We landed softly enough, for the ground was clad in a thick eiderdown of white, white snow that sparkled in the sunshine. But O, the chill! In our haste, we had quite forgot the season, & Josie & I were wet to boot, after our encounter with the sprinkler system. For Fanden,we would freeze to death in minutes!
‘Take my jacket, Miss McCrombie!’ cried Herr Jakobsen, shedding it in a most gentlemanly manner & wrapping it tight over Josie’s little Spiderman cape – but I noted that her lips had already turned blue.
‘We must find warmth & shelter immediately, or we shall perish from frostbite!’ I cried, picturing our photographs on the front page of Politiken:four inexplicable corpses, one a child dressed as the Devil, frozen rigid as statues, discovered by Pastor Dahlberg & his new bride, in their snowy garden – if that was indeed where we found ourselves, for in principle this was where the Time-Sucker was located. Sure enough, there now came confirmation in the form of a loud & angry barking from a snow-clad kennel that stood by what I now recognized to be Fru Krak’s front porch.
‘The Alsatian guard-dog!’ I cried, remembering Franz’s journal. ‘The creature is attached by a chain, but he will alert them to our presence: we must swiftly away!’
By now Georg had furnished himself with a sturdy beech-wood stick with which he bravely insisted he would keep the madly barking brute at bay while we ‘ladies’ ran past its kennel & out into the safety of the road.
‘Are you ready?’ cried Georg, upon which the dog – a huge brute with dangling testicles – reared into view, brandishing yellow teeth & a fanatical glare. ‘Then prepare to run for all you are worth, and do not look back until you are beyond the reach of its chain!’
The dog had by now smelled conflict, & was leaping about,
tugging vigorously at its leash, so it was with shivering trepidation that we all set forth towards it – knowing, too, that at any moment the righteous Pastor & his invisible companion, the Holy Lord, along with his fine lady wife Fru Dahlberg/Krak/Bischen-Baschen, might appear at the doorway.
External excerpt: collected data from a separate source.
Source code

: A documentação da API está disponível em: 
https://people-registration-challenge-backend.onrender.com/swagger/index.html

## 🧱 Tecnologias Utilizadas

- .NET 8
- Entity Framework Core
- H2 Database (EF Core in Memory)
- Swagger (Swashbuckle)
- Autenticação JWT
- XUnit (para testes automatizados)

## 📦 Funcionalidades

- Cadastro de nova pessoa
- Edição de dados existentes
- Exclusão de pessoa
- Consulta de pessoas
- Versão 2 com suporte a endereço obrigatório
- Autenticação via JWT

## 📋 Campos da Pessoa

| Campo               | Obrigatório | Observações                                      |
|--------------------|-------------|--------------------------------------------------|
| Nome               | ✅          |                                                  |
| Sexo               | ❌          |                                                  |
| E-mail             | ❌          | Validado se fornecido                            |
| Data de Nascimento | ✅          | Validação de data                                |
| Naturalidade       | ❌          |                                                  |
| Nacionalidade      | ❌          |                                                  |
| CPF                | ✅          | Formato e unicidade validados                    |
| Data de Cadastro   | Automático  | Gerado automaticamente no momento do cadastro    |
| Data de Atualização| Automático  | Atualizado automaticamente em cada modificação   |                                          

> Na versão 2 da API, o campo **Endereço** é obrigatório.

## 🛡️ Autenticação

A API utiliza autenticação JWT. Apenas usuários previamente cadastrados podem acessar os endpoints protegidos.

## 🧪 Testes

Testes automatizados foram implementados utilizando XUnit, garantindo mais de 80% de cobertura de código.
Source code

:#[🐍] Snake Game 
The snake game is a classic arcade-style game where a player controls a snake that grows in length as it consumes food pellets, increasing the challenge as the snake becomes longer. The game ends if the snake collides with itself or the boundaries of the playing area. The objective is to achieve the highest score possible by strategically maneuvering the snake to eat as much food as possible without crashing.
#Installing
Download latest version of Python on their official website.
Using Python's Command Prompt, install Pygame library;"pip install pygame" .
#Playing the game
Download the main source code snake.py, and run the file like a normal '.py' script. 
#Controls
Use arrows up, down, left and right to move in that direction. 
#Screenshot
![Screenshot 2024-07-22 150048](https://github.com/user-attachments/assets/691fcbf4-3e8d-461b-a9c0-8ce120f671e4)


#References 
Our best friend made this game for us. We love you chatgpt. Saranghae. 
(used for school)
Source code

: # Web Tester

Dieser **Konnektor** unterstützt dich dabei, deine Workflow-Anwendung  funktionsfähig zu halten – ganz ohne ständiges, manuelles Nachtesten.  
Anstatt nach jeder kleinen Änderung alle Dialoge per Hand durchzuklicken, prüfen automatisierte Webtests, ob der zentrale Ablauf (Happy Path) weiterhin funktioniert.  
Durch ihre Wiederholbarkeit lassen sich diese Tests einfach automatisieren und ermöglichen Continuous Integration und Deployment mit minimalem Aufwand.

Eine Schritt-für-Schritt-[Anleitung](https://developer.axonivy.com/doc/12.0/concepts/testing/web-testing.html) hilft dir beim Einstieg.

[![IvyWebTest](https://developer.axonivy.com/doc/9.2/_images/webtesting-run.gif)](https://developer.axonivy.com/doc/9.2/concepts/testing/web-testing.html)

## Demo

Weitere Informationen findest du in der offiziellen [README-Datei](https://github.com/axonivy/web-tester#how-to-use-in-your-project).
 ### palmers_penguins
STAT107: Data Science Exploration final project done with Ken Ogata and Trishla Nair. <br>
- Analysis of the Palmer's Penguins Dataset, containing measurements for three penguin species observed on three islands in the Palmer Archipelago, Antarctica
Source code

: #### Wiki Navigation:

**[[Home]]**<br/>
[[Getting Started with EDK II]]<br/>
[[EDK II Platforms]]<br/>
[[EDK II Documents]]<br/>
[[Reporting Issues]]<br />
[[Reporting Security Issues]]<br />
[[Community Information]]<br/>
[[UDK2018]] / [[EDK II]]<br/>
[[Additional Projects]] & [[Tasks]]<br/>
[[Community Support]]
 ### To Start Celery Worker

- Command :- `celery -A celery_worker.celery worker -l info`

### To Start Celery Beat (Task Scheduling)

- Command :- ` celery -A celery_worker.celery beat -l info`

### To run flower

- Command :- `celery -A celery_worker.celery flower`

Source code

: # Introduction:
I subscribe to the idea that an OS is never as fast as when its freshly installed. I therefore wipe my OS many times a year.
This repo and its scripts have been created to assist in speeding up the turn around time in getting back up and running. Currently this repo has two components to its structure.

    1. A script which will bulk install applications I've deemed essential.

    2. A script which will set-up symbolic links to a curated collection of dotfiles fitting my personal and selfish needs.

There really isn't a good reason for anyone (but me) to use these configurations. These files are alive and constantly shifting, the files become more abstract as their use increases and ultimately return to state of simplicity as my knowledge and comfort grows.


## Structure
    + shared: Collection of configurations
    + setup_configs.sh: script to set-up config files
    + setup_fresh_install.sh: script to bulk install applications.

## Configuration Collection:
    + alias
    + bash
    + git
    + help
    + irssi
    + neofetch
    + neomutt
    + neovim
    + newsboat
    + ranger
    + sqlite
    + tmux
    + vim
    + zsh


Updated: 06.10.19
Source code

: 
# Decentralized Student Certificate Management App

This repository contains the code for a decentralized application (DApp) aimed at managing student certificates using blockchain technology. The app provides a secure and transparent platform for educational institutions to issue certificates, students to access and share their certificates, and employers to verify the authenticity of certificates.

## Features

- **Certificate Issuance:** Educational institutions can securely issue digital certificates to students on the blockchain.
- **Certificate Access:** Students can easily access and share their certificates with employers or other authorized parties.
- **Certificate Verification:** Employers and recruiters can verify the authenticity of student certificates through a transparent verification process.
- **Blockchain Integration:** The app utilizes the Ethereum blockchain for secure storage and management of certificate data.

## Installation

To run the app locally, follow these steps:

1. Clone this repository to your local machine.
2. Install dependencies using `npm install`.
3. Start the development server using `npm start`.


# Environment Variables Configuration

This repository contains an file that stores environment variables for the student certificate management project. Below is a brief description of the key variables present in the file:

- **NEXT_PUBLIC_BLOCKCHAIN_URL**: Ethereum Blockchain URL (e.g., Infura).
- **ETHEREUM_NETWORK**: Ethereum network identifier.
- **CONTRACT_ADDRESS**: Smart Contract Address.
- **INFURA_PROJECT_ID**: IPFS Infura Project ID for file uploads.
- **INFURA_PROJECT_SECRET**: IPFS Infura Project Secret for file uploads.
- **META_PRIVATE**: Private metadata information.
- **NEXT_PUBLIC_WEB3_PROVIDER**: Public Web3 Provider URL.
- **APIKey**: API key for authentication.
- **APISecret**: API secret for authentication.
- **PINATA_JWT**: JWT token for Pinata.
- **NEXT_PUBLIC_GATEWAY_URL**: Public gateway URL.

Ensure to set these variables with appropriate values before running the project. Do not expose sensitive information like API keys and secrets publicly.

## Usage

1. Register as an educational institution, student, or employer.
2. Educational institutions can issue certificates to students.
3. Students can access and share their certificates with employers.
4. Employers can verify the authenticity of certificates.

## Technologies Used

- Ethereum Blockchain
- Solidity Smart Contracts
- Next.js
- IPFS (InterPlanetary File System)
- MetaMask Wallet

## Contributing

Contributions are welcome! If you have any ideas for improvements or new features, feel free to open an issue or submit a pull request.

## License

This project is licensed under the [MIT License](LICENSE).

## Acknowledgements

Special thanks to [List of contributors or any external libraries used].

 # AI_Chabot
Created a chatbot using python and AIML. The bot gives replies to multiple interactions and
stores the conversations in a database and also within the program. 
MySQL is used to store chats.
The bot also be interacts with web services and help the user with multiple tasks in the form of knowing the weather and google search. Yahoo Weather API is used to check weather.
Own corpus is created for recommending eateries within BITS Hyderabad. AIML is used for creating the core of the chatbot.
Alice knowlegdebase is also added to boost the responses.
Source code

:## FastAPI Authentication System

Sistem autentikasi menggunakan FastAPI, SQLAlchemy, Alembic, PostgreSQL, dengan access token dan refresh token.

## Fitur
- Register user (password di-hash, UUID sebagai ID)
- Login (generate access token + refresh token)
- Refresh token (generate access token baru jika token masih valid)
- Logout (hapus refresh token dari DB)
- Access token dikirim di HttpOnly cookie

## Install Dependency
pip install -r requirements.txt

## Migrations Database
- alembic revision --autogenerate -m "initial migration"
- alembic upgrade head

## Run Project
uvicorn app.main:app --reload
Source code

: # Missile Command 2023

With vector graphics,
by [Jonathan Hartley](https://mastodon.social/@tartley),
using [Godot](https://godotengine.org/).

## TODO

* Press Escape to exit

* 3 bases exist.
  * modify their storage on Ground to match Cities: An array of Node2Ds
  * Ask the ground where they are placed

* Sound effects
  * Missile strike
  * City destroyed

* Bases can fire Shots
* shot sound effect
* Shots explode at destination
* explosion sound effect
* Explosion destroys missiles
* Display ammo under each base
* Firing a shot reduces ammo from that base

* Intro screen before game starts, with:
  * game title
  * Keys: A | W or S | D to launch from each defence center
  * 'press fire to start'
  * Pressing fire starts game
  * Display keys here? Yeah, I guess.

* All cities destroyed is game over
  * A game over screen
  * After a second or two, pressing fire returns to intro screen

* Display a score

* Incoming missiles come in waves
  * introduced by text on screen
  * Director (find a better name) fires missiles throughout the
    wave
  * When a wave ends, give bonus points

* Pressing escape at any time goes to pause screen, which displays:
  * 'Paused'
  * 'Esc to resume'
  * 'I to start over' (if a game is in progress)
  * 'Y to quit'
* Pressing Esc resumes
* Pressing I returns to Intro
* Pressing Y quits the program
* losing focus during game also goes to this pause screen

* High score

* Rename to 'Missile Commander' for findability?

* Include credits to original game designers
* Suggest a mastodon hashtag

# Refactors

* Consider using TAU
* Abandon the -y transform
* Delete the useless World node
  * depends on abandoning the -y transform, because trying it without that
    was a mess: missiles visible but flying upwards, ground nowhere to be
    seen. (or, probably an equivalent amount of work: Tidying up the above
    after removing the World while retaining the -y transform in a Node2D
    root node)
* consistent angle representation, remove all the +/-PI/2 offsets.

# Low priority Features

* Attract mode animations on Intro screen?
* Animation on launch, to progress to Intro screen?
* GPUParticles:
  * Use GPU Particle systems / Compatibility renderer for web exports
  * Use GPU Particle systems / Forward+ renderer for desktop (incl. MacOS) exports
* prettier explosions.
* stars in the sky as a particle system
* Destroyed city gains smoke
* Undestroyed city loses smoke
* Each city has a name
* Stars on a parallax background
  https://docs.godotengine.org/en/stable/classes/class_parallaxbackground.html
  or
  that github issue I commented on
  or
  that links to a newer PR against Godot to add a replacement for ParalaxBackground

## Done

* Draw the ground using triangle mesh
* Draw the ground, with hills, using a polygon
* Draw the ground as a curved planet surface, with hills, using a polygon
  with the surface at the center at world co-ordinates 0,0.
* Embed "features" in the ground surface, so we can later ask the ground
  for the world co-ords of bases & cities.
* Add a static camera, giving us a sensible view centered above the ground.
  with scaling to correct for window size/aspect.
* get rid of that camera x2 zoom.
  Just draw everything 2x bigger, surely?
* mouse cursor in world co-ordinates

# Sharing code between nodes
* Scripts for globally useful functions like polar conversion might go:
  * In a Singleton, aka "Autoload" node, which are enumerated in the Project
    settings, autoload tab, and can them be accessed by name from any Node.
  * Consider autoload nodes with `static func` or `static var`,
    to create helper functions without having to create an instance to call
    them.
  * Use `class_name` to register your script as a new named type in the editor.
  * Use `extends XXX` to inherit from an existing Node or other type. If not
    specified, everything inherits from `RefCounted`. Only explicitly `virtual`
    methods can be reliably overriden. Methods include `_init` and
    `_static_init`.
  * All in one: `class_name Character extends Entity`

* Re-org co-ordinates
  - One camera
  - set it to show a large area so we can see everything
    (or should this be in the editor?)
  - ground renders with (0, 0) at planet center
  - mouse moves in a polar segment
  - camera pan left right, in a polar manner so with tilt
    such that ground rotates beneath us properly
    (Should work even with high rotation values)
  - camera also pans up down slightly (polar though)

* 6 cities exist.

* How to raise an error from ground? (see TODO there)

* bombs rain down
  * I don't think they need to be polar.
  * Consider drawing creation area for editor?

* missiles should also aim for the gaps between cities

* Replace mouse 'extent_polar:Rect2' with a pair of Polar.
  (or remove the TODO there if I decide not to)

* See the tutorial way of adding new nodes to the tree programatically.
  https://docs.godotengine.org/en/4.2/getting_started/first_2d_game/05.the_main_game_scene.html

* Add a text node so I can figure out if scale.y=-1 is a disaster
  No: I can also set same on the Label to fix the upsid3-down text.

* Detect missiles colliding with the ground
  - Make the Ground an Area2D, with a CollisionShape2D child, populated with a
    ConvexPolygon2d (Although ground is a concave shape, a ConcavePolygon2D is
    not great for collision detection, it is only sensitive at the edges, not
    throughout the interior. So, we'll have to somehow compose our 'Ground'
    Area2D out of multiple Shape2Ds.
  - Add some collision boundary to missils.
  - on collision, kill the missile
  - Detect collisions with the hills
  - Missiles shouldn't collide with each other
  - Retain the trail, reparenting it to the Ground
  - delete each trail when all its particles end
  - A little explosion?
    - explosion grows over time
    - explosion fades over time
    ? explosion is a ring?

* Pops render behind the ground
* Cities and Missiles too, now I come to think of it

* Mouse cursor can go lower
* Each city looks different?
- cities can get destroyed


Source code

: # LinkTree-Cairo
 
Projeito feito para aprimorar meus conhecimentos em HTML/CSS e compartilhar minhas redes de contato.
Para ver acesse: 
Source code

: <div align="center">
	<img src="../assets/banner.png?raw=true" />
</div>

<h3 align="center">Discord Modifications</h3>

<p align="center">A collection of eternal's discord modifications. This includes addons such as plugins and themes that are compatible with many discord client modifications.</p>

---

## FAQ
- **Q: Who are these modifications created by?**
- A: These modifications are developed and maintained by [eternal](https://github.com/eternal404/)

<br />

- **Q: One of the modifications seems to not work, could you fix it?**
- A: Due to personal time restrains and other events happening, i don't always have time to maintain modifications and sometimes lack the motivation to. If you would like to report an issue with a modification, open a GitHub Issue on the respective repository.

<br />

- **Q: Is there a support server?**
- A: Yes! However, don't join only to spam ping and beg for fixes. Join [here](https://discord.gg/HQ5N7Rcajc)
The dog had been well coached in violence, for it did not hesitate to leap for Georg’s throat the very instant he approached to distract it, but Georg was quick on his feet, stepping jauntily out of the animal’s reach & waving his stick at it in a taunting fashion; snarling, the infuriated creature sank on its haunches & then proceeded to circle him threateningly, its chain pulled to the maximum, while Fru Jakobsen, Josie & I ran helter-skelter for safety. Once at the gate, & out of the dog’s reach, we turned – only to see that events had taken a frightening cast, for Georg, having had the upper hand, had lost it & was now struggling with the creature, which had grabbed one end of the stick in its teeth & was tugging at it madly, growling all the while! The valiant Georg looked momentarily hopeless, for it was evident that if he released his grip he would be weaponless, & the animal upon him, tearing his flesh & crunching his poor bones. Yet he could not ward the creature off for ever!
‘Georg, let go of the stick & run!’ shrieked Helle, but he shouted back that he could not, & we should press ahead & he would catch up with us!
‘No!’ Helle & I yelled in unison, but just as we did so, Georg, struggling desperately against the strength of the vicious canine, lost his footing & slipped on the icy path. No! The end was now nigh, for with a single mighty leap the maddened animal had hurled its whole weight at Georg & smacked into him, landing with a thud upon his torso. Helle screamed, & I gulped, & Spiderman prepared to attack, but then there fell a strange silence: it seemed that the impact of the two bodies had stunned both man & beast, for neither of them now moved. With a cry I ran towards Georg to drag the slumped creature off him, but just as I did so, two strong arms came from nowhere & grabbed me from behind.